- Opening Delimiter -
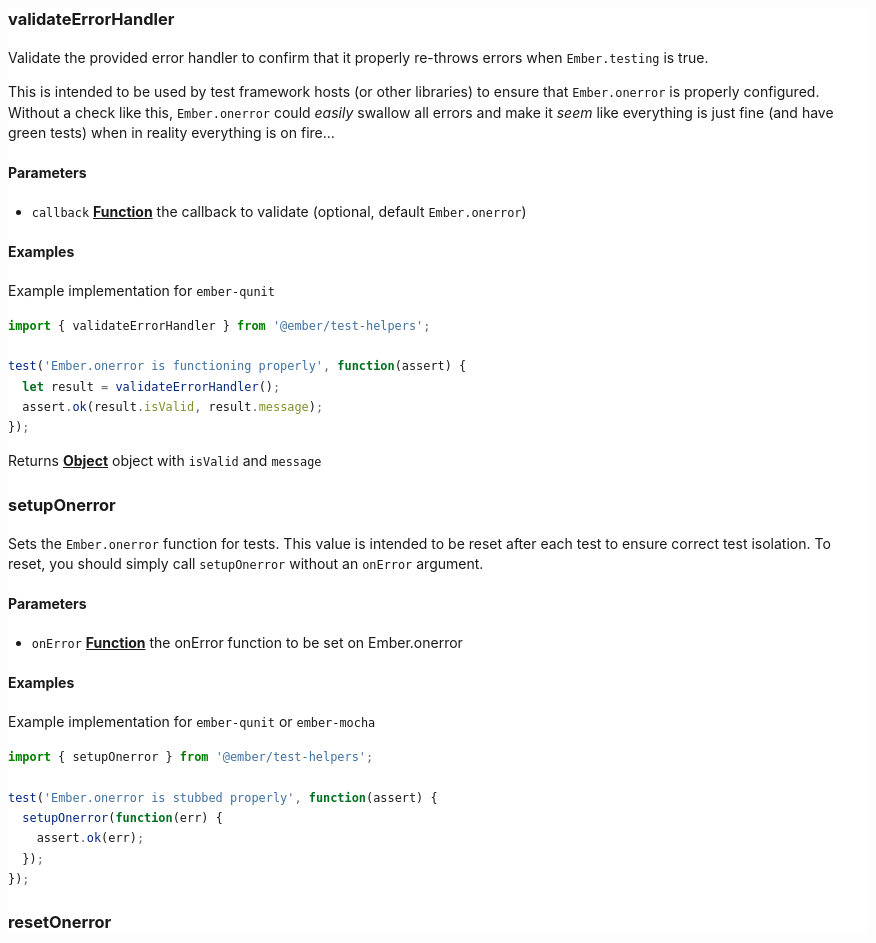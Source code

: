 ### validateErrorHandler

Validate the provided error handler to confirm that it properly re-throws
errors when `Ember.testing` is true.

This is intended to be used by test framework hosts (or other libraries) to
ensure that `Ember.onerror` is properly configured. Without a check like
this, `Ember.onerror` could _easily_ swallow all errors and make it _seem_
like everything is just fine (and have green tests) when in reality
everything is on fire...

#### Parameters

-   `callback` **[Function][66]** the callback to validate (optional, default `Ember.onerror`)

#### Examples

Example implementation for `ember-qunit`


```javascript
import { validateErrorHandler } from '@ember/test-helpers';

test('Ember.onerror is functioning properly', function(assert) {
  let result = validateErrorHandler();
  assert.ok(result.isValid, result.message);
});
```

Returns **[Object][60]** object with `isValid` and `message`

### setupOnerror

Sets the `Ember.onerror` function for tests. This value is intended to be reset after
each test to ensure correct test isolation. To reset, you should simply call `setupOnerror`
without an `onError` argument.

#### Parameters

-   `onError` **[Function][66]** the onError function to be set on Ember.onerror

#### Examples

Example implementation for `ember-qunit` or `ember-mocha`


```javascript
import { setupOnerror } from '@ember/test-helpers';

test('Ember.onerror is stubbed properly', function(assert) {
  setupOnerror(function(err) {
    assert.ok(err);
  });
});
```

### resetOnerror


[1]: #dom-interaction-helpers
[2]: #blur
[3]: #click
[4]: #doubleclick
[5]: #fillin
[6]: #focus
[7]: #scrollto
[8]: #select
[9]: #tap
[10]: #triggerevent
[11]: #triggerkeyevent
[12]: #typein
[13]: #dom-query-helpers
[14]: #find
[15]: #findall
[16]: #getrootelement
[17]: #routing-helpers
[18]: #visit
[19]: #currentroutename
[20]: #currenturl
[21]: #rendering-helpers
[22]: #render
[23]: #clearrender
[24]: #wait-helpers
[25]: #waitfor
[26]: #waituntil
[27]: #settled
[28]: #issettled
[29]: #getsettledstate
[30]: #pause-helpers
[31]: #pausetest
[32]: #resumetest
[33]: #debug-helpers
[34]: #getdebuginfo
[35]: #registerdebuginfohelper
[36]: #test-framework-apis
[37]: #setresolver
[38]: #getresolver
[39]: #setupcontext
[40]: #getcontext
[41]: #setcontext
[42]: #unsetcontext
[43]: #teardowncontext
[44]: #setuprenderingcontext
[45]: #getapplication
[46]: #setapplication
[47]: #setupapplicationcontext
[48]: #validateerrorhandler
[49]: #setuponerror
[50]: #resetonerror
[51]: #gettestmetadata
[52]: https://developer.mozilla.org/docs/Web/JavaScript/Reference/Global_Objects/String
[53]: https://developer.mozilla.org/docs/Web/API/Element
[54]: https://developer.mozilla.org/docs/Web/JavaScript/Reference/Global_Objects/Promise
[55]: https://developer.mozilla.org/en-US/docs/Web/API/MouseEvent/MouseEvent
[56]: https://developer.mozilla.org/docs/Web/HTML/Element
[57]: https://developer.mozilla.org/docs/Web/JavaScript/Reference/Global_Objects/Number
[58]: https://developer.mozilla.org/docs/Web/JavaScript/Reference/Global_Objects/Array
[59]: https://developer.mozilla.org/docs/Web/JavaScript/Reference/Global_Objects/Boolean
[60]: https://developer.mozilla.org/docs/Web/JavaScript/Reference/Global_Objects/Object
[61]: https://developer.mozilla.org/en-US/docs/Web/API/Blob
[62]: https://developer.mozilla.org/en-US/docs/Web/API/DataTransfer
[63]: https://developer.mozilla.org/en-US/docs/Web/API/File
[64]: https://developer.mozilla.org/en-US/docs/Web/API/KeyboardEvent/key/Key_Values
[65]: https://developer.mozilla.org/en-US/docs/Web/API/KeyboardEvent/keyCode
[66]: https://developer.mozilla.org/docs/Web/JavaScript/Reference/Statements/function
- Closing Delimiter -
What is needed
Could you reproduce exactly the lines of the entries above, from the one with "[11]: #triggerkeyevent" through the one with "[53]: https://developer.mozilla.org/docs/Web/API/Element", and nothing else?

Your response
[11]: #triggerkeyevent
[12]: #typein
[13]: #dom-query-helpers
[14]: #find
[15]: #findall
[16]: #getrootelement
[17]: #routing-helpers
[18]: #visit
[19]: #currentroutename
[20]: #currenturl
[21]: #rendering-helpers
[22]: #render
[23]: #clearrender
[24]: #wait-helpers
[25]: #waitfor
[26]: #waituntil
[27]: #settled
[28]: #issettled
[29]: #getsettledstate
[30]: #pause-helpers
[31]: #pausetest
[32]: #resumetest
[33]: #debug-helpers
[34]: #getdebuginfo
[35]: #registerdebuginfohelper
[36]: #test-framework-apis
[37]: #setresolver
[38]: #getresolver
[39]: #setupcontext
[40]: #getcontext
[41]: #setcontext
[42]: #unsetcontext
[43]: #teardowncontext
[44]: #setuprenderingcontext
[45]: #getapplication
[46]: #setapplication
[47]: #setupapplicationcontext
[48]: #validateerrorhandler
[49]: #setuponerror
[50]: #resetonerror
[51]: #gettestmetadata
[52]: https://developer.mozilla.org/docs/Web/JavaScript/Reference/Global_Objects/String
[53]: https://developer.mozilla.org/docs/Web/API/Element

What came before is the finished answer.